The story opens with the birth of a princess. She is the long wished for child, and at her christening, seven fairies are invited to be her godmothers. They are given gold plates and cups with jewels when they attend the banquet. As this is happening, an old fairy comes to the feast and is given plates of china and a crystal drinking glass. She is furious that they forgot her, believing her to be deceased. Six of the fairies give the child various gifts: beauty, grace, dance, song, wit, and goodness.
The old fairy curses the child in retaliation for being forgotten. She proclaims that the child will one day prick her finger on a spinning wheel and die. The seventh fairy, who had not given her gift yet, attempts to reverse the curse, but she is only able to change part. Instead of death, the princess will fall into a deep sleep that will last for one hundred years. She will be awakened by a kiss from the son of a king.
The king and queen round up all the spinning wheels and order them destroyed. Everyone is happy for a while. Then one day, when the princess is fifteen or sixteen years old, the king and queen are away. The princess is wandering through the castle, and she comes upon an old woman spinning in one of the many rooms. She has never seen anything like this before, and she asks if she can try.
When she does, she pricks her finger, and falls into a deep sleep. The old woman calls for help, but it is too late. They cannot revive her. The king sadly attributes these events to fate, and the princess is carried to the finest room in the house. They lay her on a quilt of embroidered silver and gold, and they kiss her goodbye. Entrance is forbidden.
They summon the seventh fairy. She sees into the future that when the princess awakens, she will be distraught to find herself alone, so she enchants everyone in the castle to fall asleep with her. She summons trees and brambles to cover the castle so they will not be disturbed.
One hundred years pass. The prince from another family is riding in the woods and comes upon the ruins of the castle. He asks his attendants about it, and they give him differing versions of what the castle is until an old man retells the story he heard from his father. In the castle lies a beautiful sleeping princess. She is doomed to remain sleeping for one hundred years until a prince awakens her.

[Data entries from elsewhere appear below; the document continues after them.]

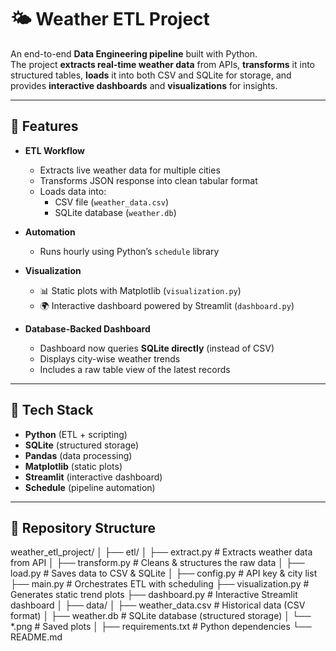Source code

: # 🌤 Weather ETL Project

An end-to-end **Data Engineering pipeline** built with Python.  
The project **extracts real-time weather data** from APIs, **transforms** it into structured tables, **loads** it into both CSV and SQLite for storage, and provides **interactive dashboards** and **visualizations** for insights.  

---

## 🔹 Features
- **ETL Workflow**
  - Extracts live weather data for multiple cities
  - Transforms JSON response into clean tabular format
  - Loads data into:
    - CSV file (`weather_data.csv`)  
    - SQLite database (`weather.db`)  

- **Automation**
  - Runs hourly using Python’s `schedule` library  

- **Visualization**
  - 📊 Static plots with Matplotlib (`visualization.py`)  
  - 🌍 Interactive dashboard powered by Streamlit (`dashboard.py`)  

- **Database-Backed Dashboard**
  - Dashboard now queries **SQLite directly** (instead of CSV)  
  - Displays city-wise weather trends  
  - Includes a raw table view of the latest records  

---

## 🔹 Tech Stack
- **Python** (ETL + scripting)  
- **SQLite** (structured storage)  
- **Pandas** (data processing)  
- **Matplotlib** (static plots)  
- **Streamlit** (interactive dashboard)  
- **Schedule** (pipeline automation)  

---

## 🔹 Repository Structure
weather_etl_project/
│
├── etl/
│ ├── extract.py # Extracts weather data from API
│ ├── transform.py # Cleans & structures the raw data
│ ├── load.py # Saves data to CSV & SQLite
│
├── config.py # API key & city list
├── main.py # Orchestrates ETL with scheduling
├── visualization.py # Generates static trend plots
├── dashboard.py # Interactive Streamlit dashboard
│
├── data/
│ ├── weather_data.csv # Historical data (CSV format)
│ ├── weather.db # SQLite database (structured storage)
│ └── *.png # Saved plots
│
├── requirements.txt # Python dependencies
└── README.md
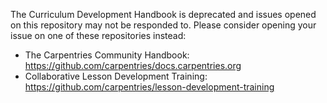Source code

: The Curriculum Development Handbook is deprecated and issues opened on this repository may not be responded to. 
Please consider opening your issue on one of these repositories instead:

* The Carpentries Community Handbook: https://github.com/carpentries/docs.carpentries.org
* Collaborative Lesson Development Training: https://github.com/carpentries/lesson-development-training
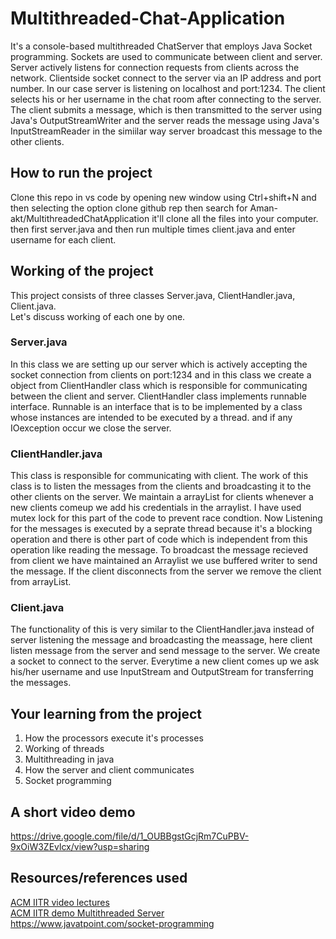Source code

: # Multithreaded-Chat-Application
It's a console-based multithreaded ChatServer that employs Java Socket programming. Sockets are used to communicate between client and server. Server actively listens for connection requests from clients across the network. Clientside socket connect to the server via an IP address and port number. In our case server is listening on localhost and port:1234. The client selects his or her username in the chat room after connecting to the server. The client submits a message, which is then transmitted to the server using Java's OutputStreamWriter and the server reads the message using Java's InputStreamReader in the simiilar way server broadcast this message to the other clients.
## How to run the project
Clone this repo in vs code by opening new window using Ctrl+shift+N and then selecting the option clone github rep then search for Aman-akt/MultithreadedChatApplication
it'll clone all the files into your computer. then first server.java and then run multiple times client.java and enter username for each client.
## Working of the project
This project consists of three classes Server.java, ClientHandler.java, Client.java.<br/>
Let's discuss working of each one by one.<br/>
### Server.java
In this class we are setting up our server which is actively accepting the socket connection from clients on port:1234 and in this class we create a object from ClientHandler class which is responsible for communicating between the client and server. ClientHandler class implements runnable interface. Runnable is an interface that is to be implemented by a class whose instances are intended to be executed by a thread. and if any IOexception occur we close the server.
### ClientHandler.java
This class is responsible for communicating with client. The work of this class is to listen the messages from the clients and broadcasting it to the other clients on the server. We maintain a arrayList for clients whenever a new clients comeup we add his credentials in the arraylist. I have used mutex lock for this part of the code to prevent race condtion. Now Listening for the messages is executed by a seprate thread because it's a blocking operation and there is other part of code which is independent from this operation like reading the message. To broadcast the message recieved from client we have maintained an Arraylist we use buffered writer to send the message. If the client disconnects from the server we remove the client from arrayList.
### Client.java
The functionality of this is very similar to the ClientHandler.java instead of server listening the message and broadcasting the meassage, here client listen message from the server and send message to the server. We create a socket to connect to the server. Everytime a new client comes up we ask his/her username and use InputStream and OutputStream for transferring the messages.
## Your learning from the project
1. How the processors execute it's processes
2. Working of threads
3. Multithreading in java
4. How the server and client communicates 
5. Socket programming 
## A short video demo 
https://drive.google.com/file/d/1_OUBBgstGcjRm7CuPBV-9xOiW3ZEvlcx/view?usp=sharing
## Resources/references used 
<a href="https://drive.google.com/drive/folders/1056_HjCW0tRu_t6VeM7r6A2bkkKXM2C5" target="_blank">ACM IITR video lectures</a><br/>
<a href="https://github.com/acmiitr/Multithreaded-Server" target="_blank">ACM IITR demo Multithreaded Server</a><br/>
https://www.javatpoint.com/socket-programming



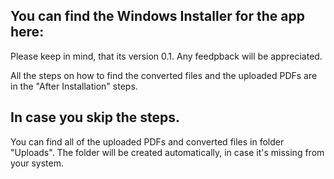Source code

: ## You can find the Windows Installer for the app here:

Please keep in mind, that its version 0.1. Any feedpback will be appreciated.

All the steps on how to find the converted files and the uploaded PDFs are in the "After Installation" steps.

## In case you skip the steps.
You can find all of the uploaded PDFs and converted files in folder "Uploads".
The folder will be created automatically, in case it's missing from your system.
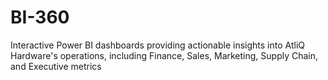 # BI-360
Interactive Power BI dashboards providing actionable insights into AtliQ Hardware's operations, including Finance, Sales, Marketing, Supply Chain, and Executive metrics
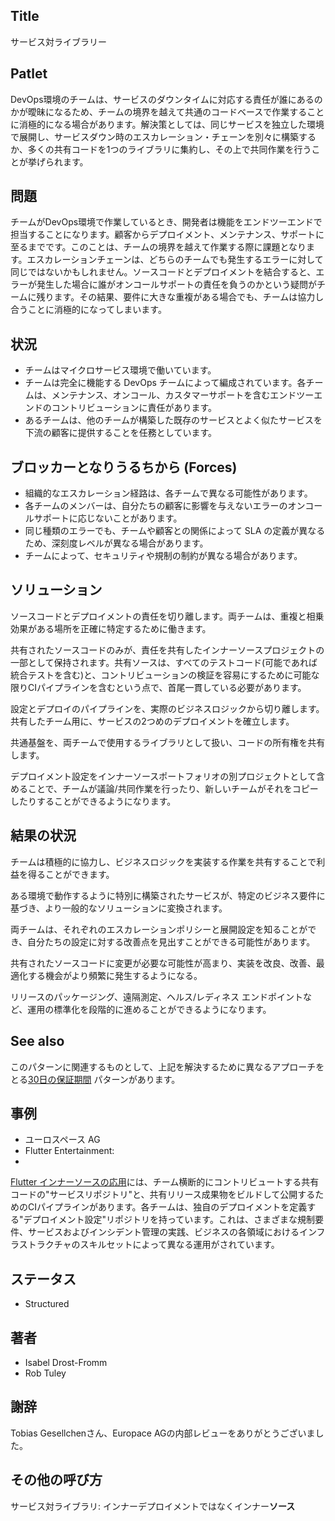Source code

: ## Title

サービス対ライブラリー

## Patlet

DevOps環境のチームは、サービスのダウンタイムに対応する責任が誰にあるのかが曖昧になるため、チームの境界を越えて共通のコードベースで作業することに消極的になる場合があります。解決策としては、同じサービスを独立した環境で展開し、サービスダウン時のエスカレーション・チェーンを別々に構築するか、多くの共有コードを1つのライブラリに集約し、その上で共同作業を行うことが挙げられます。

## 問題

チームがDevOps環境で作業しているとき、開発者は機能をエンドツーエンドで担当することになります。顧客からデプロイメント、メンテナンス、サポートに至るまでです。このことは、チームの境界を越えて作業する際に課題となります。エスカレーションチェーンは、どちらのチームでも発生するエラーに対して同じではないかもしれません。ソースコードとデプロイメントを結合すると、エラーが発生した場合に誰がオンコールサポートの責任を負うのかという疑問がチームに残ります。その結果、要件に大きな重複がある場合でも、チームは協力し合うことに消極的になってしまいます。

## 状況

* チームはマイクロサービス環境で働いています。
* チームは完全に機能する DevOps チームによって編成されています。各チームは、メンテナンス、オンコール、カスタマーサポートを含むエンドツーエンドのコントリビューションに責任があります。
* あるチームは、他のチームが構築した既存のサービスとよく似たサービスを下流の顧客に提供することを任務としています。

## ブロッカーとなりうるちから  (Forces)

* 組織的なエスカレーション経路は、各チームで異なる可能性があります。
* 各チームのメンバーは、自分たちの顧客に影響を与えないエラーのオンコールサポートに応じないことがあります。
* 同じ種類のエラーでも、チームや顧客との関係によって SLA の定義が異なるため、深刻度レベルが異なる場合があります。
* チームによって、セキュリティや規制の制約が異なる場合があります。

## ソリューション

ソースコードとデプロイメントの責任を切り離します。両チームは、重複と相乗効果がある場所を正確に特定するために働きます。

共有されたソースコードのみが、責任を共有したインナーソースプロジェクトの一部として保持されます。共有ソースは、すべてのテストコード(可能であれば統合テストを含む)と、コントリビューションの検証を容易にするために可能な限りCIパイプラインを含むという点で、首尾一貫している必要があります。

設定とデプロイのパイプラインを、実際のビジネスロジックから切り離します。
共有したチーム用に、サービスの2つめのデプロイメントを確立します。

共通基盤を、両チームで使用するライブラリとして扱い、コードの所有権を共有します。

デプロイメント設定をインナーソースポートフォリオの別プロジェクトとして含めることで、チームが議論/共同作業を行ったり、新しいチームがそれをコピーしたりすることができるようになります。

## 結果の状況

チームは積極的に協力し、ビジネスロジックを実装する作業を共有することで利益を得ることができます。

ある環境で動作するように特別に構築されたサービスが、特定のビジネス要件に基づき、より一般的なソリューションに変換されます。

両チームは、それぞれのエスカレーションポリシーと展開設定を知ることができ、自分たちの設定に対する改善点を見出すことができる可能性があります。

共有されたソースコードに変更が必要な可能性が高まり、実装を改良、改善、最適化する機会がより頻繁に発生するようになる。

リリースのパッケージング、遠隔測定、ヘルス/レディネス エンドポイントなど、運用の標準化を段階的に進めることができるようになります。

## See also

このパターンに関連するものとして、上記を解決するために異なるアプローチをとる[30日の保証期間](30-day-warranty.md) パターンがあります。

## 事例

* ユーロスペース AG
* Flutter Entertainment: 
* 
[Flutter インナーソースの応用](https://innersource.flutter.com/start/setup-ci/)には、チーム横断的にコントリビュートする共有コードの"サービスリポジトリ"と、共有リリース成果物をビルドして公開するためのCIパイプラインがあります。各チームは、独自のデプロイメントを定義する"デプロイメント設定"リポジトリを持っています。これは、さまざまな規制要件、サービスおよびインシデント管理の実践、ビジネスの各領域におけるインフラストラクチャのスキルセットによって異なる運用がされています。

## ステータス

* Structured

## 著者

* Isabel Drost-Fromm
* Rob Tuley

## 謝辞

Tobias Gesellchenさん、Europace AGの内部レビューをありがとうございました。

## その他の呼び方

サービス対ライブラリ: インナーデプロイメントではなくインナー**ソース**
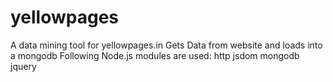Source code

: yellowpages
===============

A data mining tool for yellowpages.in
Gets Data from website and loads into a mongodb
Following Node.js modules are used:
http
jsdom
mongodb
jquery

The prince goes inside, braving brambles and dense greenery. He passes all the sleeping folk of the castle until he comes upon the princess’s room and there he finds her sleeping. He is so struck by her beauty that he falls on his knees and kisses her. She wakes up, the enchantment broken. They converse for a long time as the rest of the castle wakes up and goes back to their business. The prince and princess are then married in the castle chapel.
In part two, the prince continues to visit the princess, and she bears him two children. His mother is of ogre origin and does not know that they are married. When the prince comes of age to ascend the throne, he brings the princess (now queen) and his children with him. The queen mother puts them in a little cottage in the woods. She instructs the cook to prepare the boy for her to eat, but he replaces him with a lamb. She then requests the girl, but the cook prepares a goat. She requests the queen next. The queen offers to slit her own throat, believing the children to be dead, but the cook replaces her with a hind. She is then reunited with her children. The queen mother discovers his switch and prepares a bath full of vipers and other awful creatures.
The king returns just in time to save them from the queen mother’s plans, and when her true nature as an ogre is revealed, she throws herself into the tub. She is completely consumed. Everyone lives happily ever after.
One of the major themes of the story is that one cannot escape one’s fate. Although the king knows that the curse has been altered from death to sleep, he still tries to avoid the curse. He attempts to make the people give up their spinning wheels, but this proves to be impossible. His order is stubborn and impossible to adhere to. The princess still pricks her finger and falls into her enchanted sleep.
Another theme is that not all is what it seems. When the prince finds the castle, crumbling and overrun with brambles, it looks abandoned; yet inside is something precious. It took the exploration of a prince to uncover it. Likewise, the queen mother is an ogre. We do not know her true nature, just as the people did not until she is forced to reveal it in the end.
“Sleeping Beauty” is a classic fairy tale with versions still being told today. Its story of true love, bravery, and the will to overcome obstacles still holds lessons for us in the modern era.